Figure 18. The vacuum furnace model.

Based on physical consideration, the time grid is from 0 to 45,000 s with 450 time steps.

For the AL algorithm, $ m=20 $ samples are taken from $ \mathcal{M} $ to estimate the boundaries of $ \mathcal{Y} $ . We also include two special parameter configurations:

(43)

$$ {\displaystyle \begin{array}{l}{\boldsymbol{\mu}}_{T_{\mathrm{min}}}=\left[\mathrm{0,0,0,0,0,0,100}\right],\\ {}{\boldsymbol{\mu}}_{T_{\mathrm{min}}}=\left[{10}^4,{10}^4,{10}^4,{10}^4,{10}^4,{10}^4,5\right].\end{array}} $$

The initial reduced space is constructed by $ {N}_r=22 $ POD basis. Then we create the joint space $ {\mathcal{J}}^{\ast }={\mathcal{Y}}^{\ast}\times \mathcal{M} $ , where $ \beta =10\% $ is used for loosening. We use random sampling to get 40,000 joint samples for $ {\boldsymbol{I}}_{\mathrm{all}} $ . We define $ \epsilon =3\% $ and $ \sigma =1\% $ and 2,944 additional samples are collected for the PAC validator. The investigated confidence level is $ {\eta}_{\mathrm{design}}=97\% $ . We pick $ {\overline{\tau}}_{\mathrm{design}}^{\ast }=1\% $ and $ \Delta {\overline{\tau}}_{\mathrm{tol}}^{\ast }=0.01\% $ . In conclusion, we are looking for a ROM whose $ 97\% $ -confident ROM error is $ 1\% $ .

4.3.1. AL for ANN

The AL-ROM’s convergence is presented in Table 9. We construct ROMs with our method (AL) and the conventional method (ML) with the same number of training samples (20,000). The ROM errors are $ 1.00\% $ (AL) and $ 13.07\% $ (ML) at the investigated confidence level ( $ 97\% $ ). Both ROMs have an MLP with [29, 80, 80, 22] neurons (Table 10).

Table 9. PAC scores in the AL algorithm.

Note.

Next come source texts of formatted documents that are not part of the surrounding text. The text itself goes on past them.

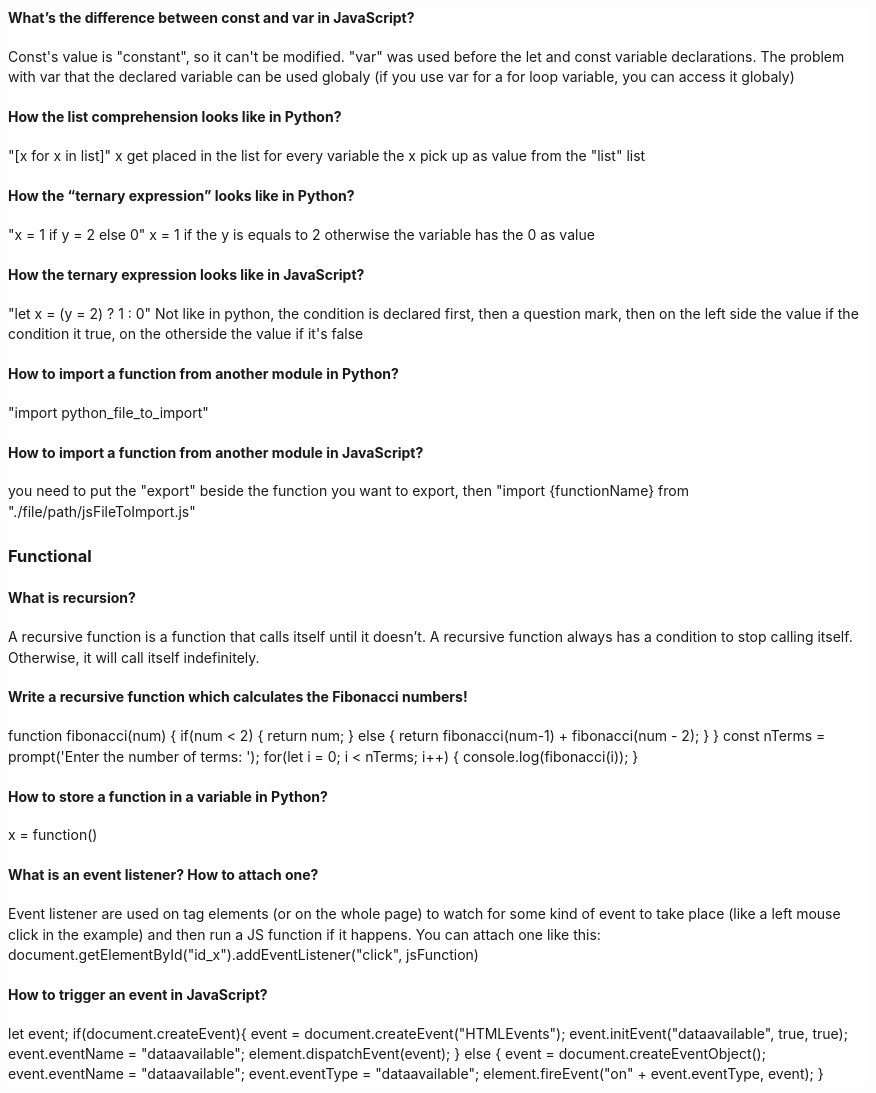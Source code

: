 #### What’s the difference between const and var in JavaScript?
Const's value is "constant", so it can't be modified. "var" was used before the let and const variable declarations. The problem with var that the declared variable can be used globaly (if you use var for a for loop variable, you can access it globaly)
#### How the list comprehension looks like in Python?
"[x for x in list]" x get placed in the list for every variable the x pick up as value from the "list" list
#### How the “ternary expression” looks like in Python?
"x = 1 if y = 2 else 0" x = 1 if the y is equals to 2 otherwise the variable has the 0 as value
#### How the ternary expression looks like in JavaScript?
"let x = (y = 2) ? 1 : 0" Not like in python, the condition is declared first, then a question mark, then on the left side the value if the condition it true, on the otherside the value if it's false
#### How to import a function from another module in Python?
"import python_file_to_import"
#### How to import a function from another module in JavaScript?
you need to put the "export" beside the function you want to export, then "import {functionName} from "./file/path/jsFileToImport.js"

### Functional
#### What is recursion?
A recursive function is a function that calls itself until it doesn’t. A recursive function always has a condition to stop calling itself. Otherwise, it will call itself indefinitely.
#### Write a recursive function which calculates the Fibonacci numbers!
function fibonacci(num) {
    if(num < 2) {
        return num;
    }
    else {
        return fibonacci(num-1) + fibonacci(num - 2);
    }
}
const nTerms = prompt('Enter the number of terms: ');
for(let i = 0; i < nTerms; i++) {
        console.log(fibonacci(i));
    }
#### How to store a function in a variable in Python?
x = function()
#### What is an event listener? How to attach one?
Event listener are used on tag elements (or on the whole page) to watch for some kind of event to take place (like a left mouse click in the example) and then run a JS function if it happens.
You can attach one like this:
document.getElementById("id_x").addEventListener("click", jsFunction)
#### How to trigger an event in JavaScript?
let event;
if(document.createEvent){
    event = document.createEvent("HTMLEvents");
    event.initEvent("dataavailable", true, true);
    event.eventName = "dataavailable";
    element.dispatchEvent(event);
} else {
    event = document.createEventObject();
    event.eventName = "dataavailable";
    event.eventType = "dataavailable";
    element.fireEvent("on" + event.eventType, event);
}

The ROM is constructed with POD + ANN. $ {\overline{\tau}}_{\mathrm{design}}^{\ast }=1\%. $

Table 10. $ 97\% $ -confident ROM error ( $ {\overline{\tau}}^{\ast } $ ) by another PAC validator.

Note. The ROMs are constructed with POD + ANN.

Two test scenarios are employed to show the ROMs’ performance in relatively realistic conditions. In the first test, all heaters are working with a 3-stage heating profile (Figure 19) and the convection coefficient is set to be $ 50\;\mathrm{W}\;{\mathrm{m}}^{-2}{\mathrm{K}}^{-1}\Big) $ .

Figure 19. The heat generation for the first test case. The strategy is applied to all six heaters.

In this test case, we monitor the temperature trajectories on a heater and in the workzone.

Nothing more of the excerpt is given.